I often hear people say "we're running this on KVM". That makes me cringe because you don't run a VM on KVM, you run it in QEMU. KVM is simply a linux module that gives you access to the CPU Virtualization features. QEMU emulates the machine (netcard, gfx, keyboard, mouse, chipset, disk, bios etc..). KVM is only the part that emulates the CPU. And in fact, it doesn't emulate it ...
Intel (and AMD) has a feature that allows you to set the CPU in "virtualization mode". I've talked about this in the past: http://www.dumais.io/index.php?article=ac3267239dd3e34c061de6413203fb98 So what KVM does is kind of like creating virtual CPUs but when your code runs on those vCPUs, it is running on the REAL CPU. It's just running inside a different thread (or rather some kind of thread on steroids)

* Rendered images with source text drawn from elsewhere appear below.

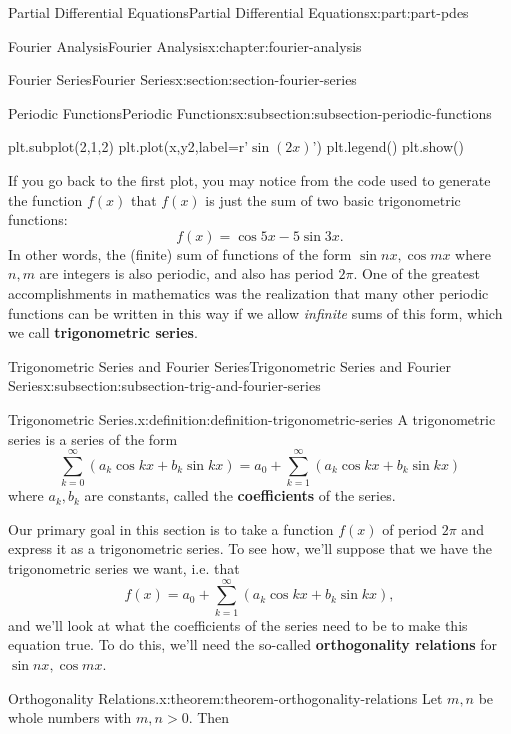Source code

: \documentclass[twoside,10pt,]{book}
\newcommand{\terminology}[1]{\textbf{#1}}
\numberwithin{equation}{part}
\begin{document}
\begin{partptx}{Partial Differential Equations}{}{Partial Differential Equations}{}{}{x:part:part-pdes}
\begin{chapterptx}{Fourier Analysis}{}{Fourier Analysis}{}{}{x:chapter:fourier-analysis}
\begin{sectionptx}{Fourier Series}{}{Fourier Series}{}{}{x:section:section-fourier-series}
\begin{subsectionptx}{Periodic Functions}{}{Periodic Functions}{}{}{x:subsection:subsection-periodic-functions}
\begin{sageinput}
plt.subplot(2,1,2)
plt.plot(x,y2,label=r'$\sin(2x)$')
plt.legend()
plt.show()
\end{sageinput}
If you go back to the first plot, you may notice from the code used to generate the function \(f(x)\) that \(f(x)\) is just the sum of two basic trigonometric functions:%
\begin{equation*}
f(x) = \cos5x-5\sin3x.
\end{equation*}
In other words, the (finite) sum of functions of the form \(\sin nx,\cos mx\) where \(n,m\) are integers is also periodic, and also has period \(2\pi\). One of the greatest accomplishments in mathematics was the realization that many other periodic functions can be written in this way if we allow \emph{infinite} sums of this form, which we call \terminology{trigonometric series}.%
\end{subsectionptx}
%
%
\typeout{************************************************}
\typeout{************************************************}
%
\begin{subsectionptx}{Trigonometric Series and Fourier Series}{}{Trigonometric Series and Fourier Series}{}{}{x:subsection:subsection-trig-and-fourier-series}
\begin{definition}{Trigonometric Series.}{x:definition:definition-trigonometric-series}%
%
A trigonometric series is a series of the form%
\begin{equation*}
\sum_{k=0}^{\infty}(a_{k}\cos kx+b_{k}\sin kx) = a_{0} + \sum_{k=1}^{\infty}(a_{k}\cos kx+b_{k}\sin kx)
\end{equation*}
where \(a_{k},b_{k}\) are constants, called the \terminology{coefficients} of the series.%
\end{definition}
Our primary goal in this section is to take a function \(f(x)\) of period \(2\pi\) and express it as a trigonometric series. To see how, we'll suppose that we have the trigonometric series we want, i.e. that%
\begin{equation*}
f(x) = a_{0} + \sum_{k=1}^{\infty}(a_{k}\cos kx+b_{k}\sin kx),
\end{equation*}
and we'll look at what the coefficients of the series need to be to make this equation true. To do this, we'll need the so-called \terminology{orthogonality relations} for \(\sin nx,\cos mx\).%
\begin{theorem}{Orthogonality Relations.}{}{x:theorem:theorem-orthogonality-relations}%
%
Let \(m,n\) be whole numbers with \(m,n>0\). Then%

\end{theorem}
\end{subsectionptx}
\end{sectionptx}
\end{chapterptx}
\end{partptx}
\end{document}
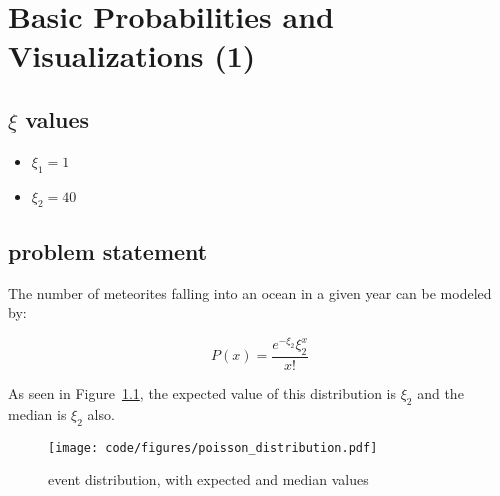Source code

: \chapter{Basic Probabilities and Visualizations (1)}

\section*{$\xi$ values}

\begin{itemize}
    \item $\xi_1 = 1$
    \item $\xi_2 = 40$
\end{itemize}

\section{problem statement}

The number of meteorites falling into an ocean in a given year can be modeled by:

\begin{equation}
    P\left( x \right) = \frac{{e^{ - \xi_2 } \xi_2 ^x }}{{x!}}
\end{equation}

As seen in Figure~\ref{fig:poisson}, the expected value of this distribution is $\xi_2$ and the median is $\xi_2$ also.

\begin{figure}[h]
\centering
\texttt{[image: code/figures/poisson\_distribution.pdf]}
\caption{event distribution, with expected and median values\label{fig:poisson}}
\end{figure}
\FloatBarrier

This project is only a proof of concept. But it shows how it would be possible to emulate a new kind of x86 based machine. It would be a machine specifically built to make it easy to write an OS. It still uses a x86 CPU but it doesn't have a BIOS and a PCI bus, and it doesn't have any of the legacy things that are still present in a PC today for compatibility reasons (like a PIC, or VGA memory region).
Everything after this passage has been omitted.